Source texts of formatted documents
_ _ _
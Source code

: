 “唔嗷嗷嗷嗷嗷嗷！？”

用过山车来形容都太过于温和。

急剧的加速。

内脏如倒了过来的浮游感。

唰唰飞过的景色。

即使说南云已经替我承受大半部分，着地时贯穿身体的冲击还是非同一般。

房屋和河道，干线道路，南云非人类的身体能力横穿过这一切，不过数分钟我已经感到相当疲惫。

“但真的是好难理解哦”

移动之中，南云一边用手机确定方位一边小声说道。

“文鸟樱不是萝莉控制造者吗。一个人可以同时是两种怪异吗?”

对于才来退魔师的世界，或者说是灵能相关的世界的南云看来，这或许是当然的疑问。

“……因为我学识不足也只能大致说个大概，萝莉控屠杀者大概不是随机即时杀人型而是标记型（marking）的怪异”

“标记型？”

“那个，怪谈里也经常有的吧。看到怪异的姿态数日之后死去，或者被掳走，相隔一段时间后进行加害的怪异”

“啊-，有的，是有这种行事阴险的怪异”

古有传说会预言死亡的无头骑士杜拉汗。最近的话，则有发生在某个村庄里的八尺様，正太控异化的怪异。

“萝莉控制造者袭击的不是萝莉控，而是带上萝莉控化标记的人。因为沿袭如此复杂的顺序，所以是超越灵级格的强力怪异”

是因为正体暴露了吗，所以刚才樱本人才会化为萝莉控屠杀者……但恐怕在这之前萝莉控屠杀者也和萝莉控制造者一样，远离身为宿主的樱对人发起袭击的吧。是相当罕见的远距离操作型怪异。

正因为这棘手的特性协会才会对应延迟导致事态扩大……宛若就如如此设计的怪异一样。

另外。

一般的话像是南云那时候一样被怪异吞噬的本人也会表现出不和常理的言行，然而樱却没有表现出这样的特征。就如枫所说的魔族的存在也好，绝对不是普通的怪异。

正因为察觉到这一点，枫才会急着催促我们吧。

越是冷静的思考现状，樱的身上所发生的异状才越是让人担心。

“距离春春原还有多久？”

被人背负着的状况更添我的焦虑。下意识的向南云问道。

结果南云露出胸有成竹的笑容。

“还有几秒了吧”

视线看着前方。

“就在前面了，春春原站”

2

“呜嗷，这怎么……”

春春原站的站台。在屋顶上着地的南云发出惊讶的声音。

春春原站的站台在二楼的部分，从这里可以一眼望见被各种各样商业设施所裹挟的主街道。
_ _ _
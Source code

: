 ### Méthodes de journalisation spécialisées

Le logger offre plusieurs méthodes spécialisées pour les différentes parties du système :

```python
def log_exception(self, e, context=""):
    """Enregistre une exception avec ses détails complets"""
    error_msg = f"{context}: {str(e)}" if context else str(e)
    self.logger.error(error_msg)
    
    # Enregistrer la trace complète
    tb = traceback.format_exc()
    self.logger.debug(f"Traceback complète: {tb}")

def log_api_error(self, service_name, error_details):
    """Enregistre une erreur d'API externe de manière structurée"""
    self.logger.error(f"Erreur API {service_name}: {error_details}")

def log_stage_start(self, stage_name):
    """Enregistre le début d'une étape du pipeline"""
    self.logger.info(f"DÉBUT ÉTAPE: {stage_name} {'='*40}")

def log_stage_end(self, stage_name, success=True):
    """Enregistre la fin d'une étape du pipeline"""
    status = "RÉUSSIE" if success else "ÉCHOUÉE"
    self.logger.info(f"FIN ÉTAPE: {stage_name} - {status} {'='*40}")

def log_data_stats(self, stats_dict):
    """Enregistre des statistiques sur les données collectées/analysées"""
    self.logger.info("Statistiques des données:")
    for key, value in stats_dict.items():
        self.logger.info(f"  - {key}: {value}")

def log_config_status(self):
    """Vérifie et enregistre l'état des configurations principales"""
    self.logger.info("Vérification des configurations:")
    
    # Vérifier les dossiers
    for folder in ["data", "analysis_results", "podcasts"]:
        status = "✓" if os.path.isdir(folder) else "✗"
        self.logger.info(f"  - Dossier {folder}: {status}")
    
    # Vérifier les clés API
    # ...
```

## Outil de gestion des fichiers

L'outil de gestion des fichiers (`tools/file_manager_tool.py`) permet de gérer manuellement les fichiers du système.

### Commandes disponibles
_ _ _
**Activity:** Only a number is wanted here: the count of lines above that contain the word "complète".

**Reply to the task:** 2